Entities: Disease Gene Species

Mesh：

Year: 2012 PMID： 23203883 PMCID： PMC3531187 DOI： 10.1093/nar/gks1175

Source DB: PubMed Journal: Nucleic Acids Res ISSN： 0305-1048 Impact factor: 16.971

INTRODUCTION

The European Nucleotide Archive (ENA; http://www.ebi.ac.uk/ena) has for the last 30 years captured, organized and presented the world’s public domain output of sequence information.

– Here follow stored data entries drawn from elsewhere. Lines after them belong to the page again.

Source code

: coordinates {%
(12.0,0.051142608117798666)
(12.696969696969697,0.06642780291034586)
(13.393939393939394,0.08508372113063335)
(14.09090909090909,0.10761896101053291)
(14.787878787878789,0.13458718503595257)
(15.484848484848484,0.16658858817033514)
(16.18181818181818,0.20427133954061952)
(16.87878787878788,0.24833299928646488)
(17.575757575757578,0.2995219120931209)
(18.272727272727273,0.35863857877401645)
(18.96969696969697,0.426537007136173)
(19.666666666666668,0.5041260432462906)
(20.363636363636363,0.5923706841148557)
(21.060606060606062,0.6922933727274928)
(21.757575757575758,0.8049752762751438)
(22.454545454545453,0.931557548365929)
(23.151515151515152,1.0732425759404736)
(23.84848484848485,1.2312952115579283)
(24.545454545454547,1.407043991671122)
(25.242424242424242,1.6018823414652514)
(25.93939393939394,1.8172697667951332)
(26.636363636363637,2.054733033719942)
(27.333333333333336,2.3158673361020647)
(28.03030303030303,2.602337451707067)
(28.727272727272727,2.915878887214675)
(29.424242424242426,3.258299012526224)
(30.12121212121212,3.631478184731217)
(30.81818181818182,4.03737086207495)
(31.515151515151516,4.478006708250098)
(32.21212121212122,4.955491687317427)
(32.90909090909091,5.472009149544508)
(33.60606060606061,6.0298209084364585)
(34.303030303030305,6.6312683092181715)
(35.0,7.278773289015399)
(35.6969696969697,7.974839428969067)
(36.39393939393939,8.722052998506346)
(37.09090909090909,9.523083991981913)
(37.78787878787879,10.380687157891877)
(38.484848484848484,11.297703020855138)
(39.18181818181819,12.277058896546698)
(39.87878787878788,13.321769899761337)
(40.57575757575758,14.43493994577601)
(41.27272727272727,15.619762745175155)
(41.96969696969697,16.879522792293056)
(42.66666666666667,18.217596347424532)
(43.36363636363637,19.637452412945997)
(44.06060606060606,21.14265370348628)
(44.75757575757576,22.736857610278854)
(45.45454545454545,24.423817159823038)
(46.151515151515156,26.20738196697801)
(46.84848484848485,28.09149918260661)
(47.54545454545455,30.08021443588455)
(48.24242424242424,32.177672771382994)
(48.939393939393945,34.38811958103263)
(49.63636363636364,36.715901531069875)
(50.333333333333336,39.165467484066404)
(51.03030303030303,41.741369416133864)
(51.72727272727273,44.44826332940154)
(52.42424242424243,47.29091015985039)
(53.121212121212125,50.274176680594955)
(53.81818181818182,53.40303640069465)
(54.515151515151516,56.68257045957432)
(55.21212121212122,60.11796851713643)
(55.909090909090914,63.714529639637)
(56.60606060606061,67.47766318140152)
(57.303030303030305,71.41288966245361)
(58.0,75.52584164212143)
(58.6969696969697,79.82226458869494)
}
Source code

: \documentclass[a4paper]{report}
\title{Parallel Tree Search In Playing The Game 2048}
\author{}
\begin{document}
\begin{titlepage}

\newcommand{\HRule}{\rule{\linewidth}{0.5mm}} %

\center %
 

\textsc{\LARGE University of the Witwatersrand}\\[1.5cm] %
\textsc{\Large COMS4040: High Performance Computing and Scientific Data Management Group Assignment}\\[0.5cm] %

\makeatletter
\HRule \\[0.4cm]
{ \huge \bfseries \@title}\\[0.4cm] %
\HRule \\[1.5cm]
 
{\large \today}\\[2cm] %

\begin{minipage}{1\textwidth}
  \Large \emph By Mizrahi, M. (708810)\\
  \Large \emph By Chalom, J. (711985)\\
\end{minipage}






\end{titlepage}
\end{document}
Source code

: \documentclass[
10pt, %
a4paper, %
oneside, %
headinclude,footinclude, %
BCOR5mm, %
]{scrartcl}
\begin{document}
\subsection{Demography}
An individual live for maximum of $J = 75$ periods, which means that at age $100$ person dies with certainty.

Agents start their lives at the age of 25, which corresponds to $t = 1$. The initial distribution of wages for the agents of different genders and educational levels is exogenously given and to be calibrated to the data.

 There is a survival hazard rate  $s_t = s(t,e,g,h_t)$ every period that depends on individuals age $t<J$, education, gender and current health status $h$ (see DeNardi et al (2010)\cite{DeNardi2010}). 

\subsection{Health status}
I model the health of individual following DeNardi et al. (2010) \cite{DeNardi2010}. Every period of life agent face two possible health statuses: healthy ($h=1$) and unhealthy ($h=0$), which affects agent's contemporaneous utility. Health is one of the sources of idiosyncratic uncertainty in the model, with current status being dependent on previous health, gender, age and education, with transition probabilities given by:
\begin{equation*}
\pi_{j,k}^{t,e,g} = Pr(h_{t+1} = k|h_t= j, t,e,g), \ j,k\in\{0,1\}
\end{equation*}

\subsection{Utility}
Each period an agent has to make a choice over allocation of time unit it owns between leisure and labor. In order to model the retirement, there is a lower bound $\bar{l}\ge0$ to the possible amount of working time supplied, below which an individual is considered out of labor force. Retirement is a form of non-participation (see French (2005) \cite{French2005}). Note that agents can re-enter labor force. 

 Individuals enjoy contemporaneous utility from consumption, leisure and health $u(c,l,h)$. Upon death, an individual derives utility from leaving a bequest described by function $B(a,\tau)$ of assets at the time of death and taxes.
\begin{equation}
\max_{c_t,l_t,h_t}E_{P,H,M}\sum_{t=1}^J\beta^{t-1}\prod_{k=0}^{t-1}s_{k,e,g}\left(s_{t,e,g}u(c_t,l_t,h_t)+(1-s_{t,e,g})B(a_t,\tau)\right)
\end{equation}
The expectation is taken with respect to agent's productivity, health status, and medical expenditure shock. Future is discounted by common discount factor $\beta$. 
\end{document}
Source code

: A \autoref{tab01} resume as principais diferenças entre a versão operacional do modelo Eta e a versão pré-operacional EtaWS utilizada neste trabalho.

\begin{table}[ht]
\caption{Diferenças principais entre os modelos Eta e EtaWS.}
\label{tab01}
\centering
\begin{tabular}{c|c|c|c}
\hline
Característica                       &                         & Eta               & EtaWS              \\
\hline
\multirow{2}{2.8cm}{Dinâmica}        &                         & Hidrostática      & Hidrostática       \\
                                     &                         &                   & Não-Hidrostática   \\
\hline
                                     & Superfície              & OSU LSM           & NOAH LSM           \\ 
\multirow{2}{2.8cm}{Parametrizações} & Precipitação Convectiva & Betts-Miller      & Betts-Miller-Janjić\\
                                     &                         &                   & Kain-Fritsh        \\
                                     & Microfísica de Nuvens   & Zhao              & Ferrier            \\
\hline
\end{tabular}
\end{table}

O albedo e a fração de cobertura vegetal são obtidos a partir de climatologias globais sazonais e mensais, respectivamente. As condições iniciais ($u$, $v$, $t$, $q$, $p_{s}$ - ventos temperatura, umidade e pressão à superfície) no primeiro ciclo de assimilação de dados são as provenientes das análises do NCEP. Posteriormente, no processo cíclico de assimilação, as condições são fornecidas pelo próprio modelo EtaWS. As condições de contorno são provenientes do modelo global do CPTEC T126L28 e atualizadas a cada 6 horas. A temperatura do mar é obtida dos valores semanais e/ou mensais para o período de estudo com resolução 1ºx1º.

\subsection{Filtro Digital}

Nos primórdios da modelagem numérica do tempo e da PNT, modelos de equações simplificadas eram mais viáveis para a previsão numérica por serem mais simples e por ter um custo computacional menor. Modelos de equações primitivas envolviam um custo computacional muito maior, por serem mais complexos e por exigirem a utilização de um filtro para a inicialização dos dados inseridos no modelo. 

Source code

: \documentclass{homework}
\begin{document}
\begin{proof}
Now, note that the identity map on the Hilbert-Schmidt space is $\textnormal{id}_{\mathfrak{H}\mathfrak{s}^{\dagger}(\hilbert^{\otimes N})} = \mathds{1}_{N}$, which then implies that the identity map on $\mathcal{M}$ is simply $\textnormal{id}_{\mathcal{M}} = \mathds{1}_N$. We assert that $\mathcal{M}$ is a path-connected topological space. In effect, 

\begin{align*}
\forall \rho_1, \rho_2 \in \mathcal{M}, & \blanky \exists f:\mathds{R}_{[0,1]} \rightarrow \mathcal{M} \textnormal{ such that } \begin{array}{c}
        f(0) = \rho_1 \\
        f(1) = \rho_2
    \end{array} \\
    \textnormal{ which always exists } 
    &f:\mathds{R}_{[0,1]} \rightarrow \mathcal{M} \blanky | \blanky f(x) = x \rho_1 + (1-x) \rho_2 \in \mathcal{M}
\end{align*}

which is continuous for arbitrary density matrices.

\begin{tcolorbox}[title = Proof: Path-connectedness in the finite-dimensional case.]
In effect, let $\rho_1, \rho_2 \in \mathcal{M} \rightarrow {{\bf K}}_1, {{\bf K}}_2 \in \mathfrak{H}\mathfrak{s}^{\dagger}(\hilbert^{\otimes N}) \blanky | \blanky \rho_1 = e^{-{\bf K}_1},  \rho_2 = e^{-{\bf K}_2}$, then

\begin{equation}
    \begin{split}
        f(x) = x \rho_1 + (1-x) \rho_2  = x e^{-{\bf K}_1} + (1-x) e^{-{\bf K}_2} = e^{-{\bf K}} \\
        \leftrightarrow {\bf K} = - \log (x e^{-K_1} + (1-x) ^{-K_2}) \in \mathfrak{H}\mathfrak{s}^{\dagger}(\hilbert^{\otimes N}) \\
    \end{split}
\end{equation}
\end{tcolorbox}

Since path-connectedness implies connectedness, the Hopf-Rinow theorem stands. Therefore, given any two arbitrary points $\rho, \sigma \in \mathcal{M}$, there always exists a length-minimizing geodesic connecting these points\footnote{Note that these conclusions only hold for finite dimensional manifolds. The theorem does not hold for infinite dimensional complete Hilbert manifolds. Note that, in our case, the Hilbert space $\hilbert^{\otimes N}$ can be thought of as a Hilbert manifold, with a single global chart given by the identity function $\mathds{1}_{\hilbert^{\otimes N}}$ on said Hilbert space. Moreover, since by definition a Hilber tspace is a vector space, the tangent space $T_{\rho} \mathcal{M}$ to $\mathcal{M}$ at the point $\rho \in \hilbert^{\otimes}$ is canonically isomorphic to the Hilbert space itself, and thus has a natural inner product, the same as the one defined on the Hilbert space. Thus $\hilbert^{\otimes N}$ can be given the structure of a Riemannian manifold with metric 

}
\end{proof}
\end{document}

This fundamental data resource for the life sciences provides both the sequence component of the permanent scientific record and a forum for the global sharing and dissemination of early research data. Comprehensive coverage is assured through the efforts of our thousands of data submitters and our deep and long-established data exchange collaborations under the International Nucleotide Sequence Database Collaboration (http://www.insdc.org) (1). Continuing rapid technological advance in sequencing has driven its adoption as a near-ubiquitous discovery and assay platform across and beyond the life sciences. Given the commitment of major global public sequencing-based projects, such as those of the International Genome Sequencing Consortium (ICGC; http://www.icgc.org/) and the Earth Microbiome Project (http://www.earthmicrobiome.org/), our expectation is that the sequencing technology industry will continue to drive the technologies forward aggressively over the next several years. As such, we see as inevitable the further broadening of the range of applications to which sequencing can be put and of the diversity of uses of ENA. Hand in hand with the spread of sequencing is the ever rising volume of public domain sequence data. We have continued to witness an accumulation of raw next generation data into ENA at an exponential rate with doubling times commonly ∼10 months and, given even modest projections from ICGC projects alone, we expect to continue to see comparable rates of growth over a 5–10 year time window (Figure 1).

Figure 1.

Accumulation of raw data into ENA. The figure shows the accumulation of raw next generation sequence data into public data repositories. In addition to unrestricted data available in ENA, the figure also shows the accumulation of sequence data into the European Bioinformatics Institute's, European Genome-phenome Archive, a repository for human molecular medicine research-related data requiring authorized access for ethical reasons (http://www.ebi.ac.uk/ega/). Data points for expected output of global cancer genome sequencing projects are shown. During 2011, a continued focus on the usability of ENA has given rise to a number of new services and significant updates to existing services, covering submissions, validation technology, data warehousing, discovery tools and data presentation improvements. In this article, we review briefly developments in ENA content and highlight a selection of important service developments. We then focus on two of our responses to growth in sequencing: first, our substantial new Advanced search service interface for the discovery of integrated ENA content and, second, our deployment plans for CRAM sequence data compression.

ENA CONTENT

ENA content has continued to grow throughout 2012 in all major areas. In terms of data volume, the data are dominated by raw data from next generation platforms (310 trillion bases from 14 000 sequencing studies; Figure 1) while in terms of submitting scientists, assembled and annotated sequences dominate with ∼1400 submitters using EBI submission services in 2012. Amongst the many genome submissions are a number of notable metazoan cases, including Bonobo (http://www.ebi.ac.uk/ena/data/view/PRJNA49285) (2). An extensive wheat genomics and transcriptomics study has been made available in ENA for which we have various components of the data, including raw data, assembled contigs and high-level assembly information (http://www.ebi.ac.uk/ena/data/view/ERP000319,ERP001415). An extensive study into the epidemiology of Vibrio species has been carried out for which raw data from the 1145 samples have been made available in ENA (http://www.ebi.ac.uk/ena/data/view/ERP000270) (3). An interesting environmental sequencing example has been published, in which shotgun metagenomics has been applied in a study of mutualism between gut microbiota in formula- versus breast-fed infants (http://www.ebi.ac.uk/ena/data/view/ERP001038) (4). In the context of biodiversity, over 2012, we have received submissions of sequence data from 104 species reported by the International Union for the Conservation of Nature to be in ‘at risk’ or ‘endangered’ categories for which no previous sequence data had been available (http://www.iucn.org/).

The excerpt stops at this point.